● Goal of the exercise
The following entries should be restated word for word, pictures excluded.

● Exercise material
....................

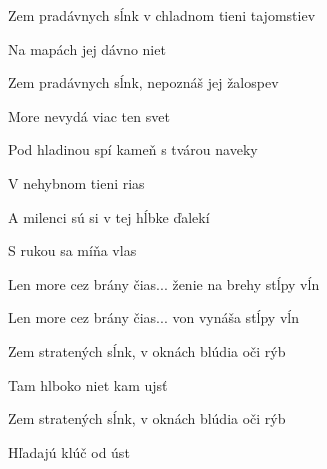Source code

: \begin{song}



\begin{chordbox}
\end{chordbox}

\large

\bigskip


Zem pradávnych sĺnk v chladnom tieni tajomstiev \par
Na mapách jej dávno niet \par
Zem pradávnych sĺnk, nepoznáš jej žalospev \par
More nevydá viac ten svet \par

\bigskip

Pod hladinou spí kameň s tvárou naveky \par
{}V nehybnom tieni rias \par
A milenci sú si v tej hĺbke ďalekí \par
{}S rukou sa míňa vlas \par

\bigskip

Len more cez brány čias... ženie na brehy stĺpy vĺn \par
Len more cez brány čias... von vynáša stĺpy vĺn \par

\bigskip

 \par

\bigskip

Zem stratených sĺnk, v oknách blúdia oči rýb \par
Tam hlboko niet kam ujsť \par
Zem stratených sĺnk, v oknách blúdia oči rýb \par
{}Hľadajú klúč od úst \par


\end{song}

....................

● Answer to the exercise
Source code

: \begin{song}



\begin{chordbox}
\end{chordbox}

\large

\bigskip


Zem pradávnych sĺnk v chladnom tieni tajomstiev \par
Na mapách jej dávno niet \par
Zem pradávnych sĺnk, nepoznáš jej žalospev \par
More nevydá viac ten svet \par

\bigskip

Pod hladinou spí kameň s tvárou naveky \par
{}V nehybnom tieni rias \par
A milenci sú si v tej hĺbke ďalekí \par
{}S rukou sa míňa vlas \par

\bigskip

Len more cez brány čias... ženie na brehy stĺpy vĺn \par
Len more cez brány čias... von vynáša stĺpy vĺn \par

\bigskip

 \par

\bigskip

Zem stratených sĺnk, v oknách blúdia oči rýb \par
Tam hlboko niet kam ujsť \par
Zem stratených sĺnk, v oknách blúdia oči rýb \par
{}Hľadajú klúč od úst \par


\end{song}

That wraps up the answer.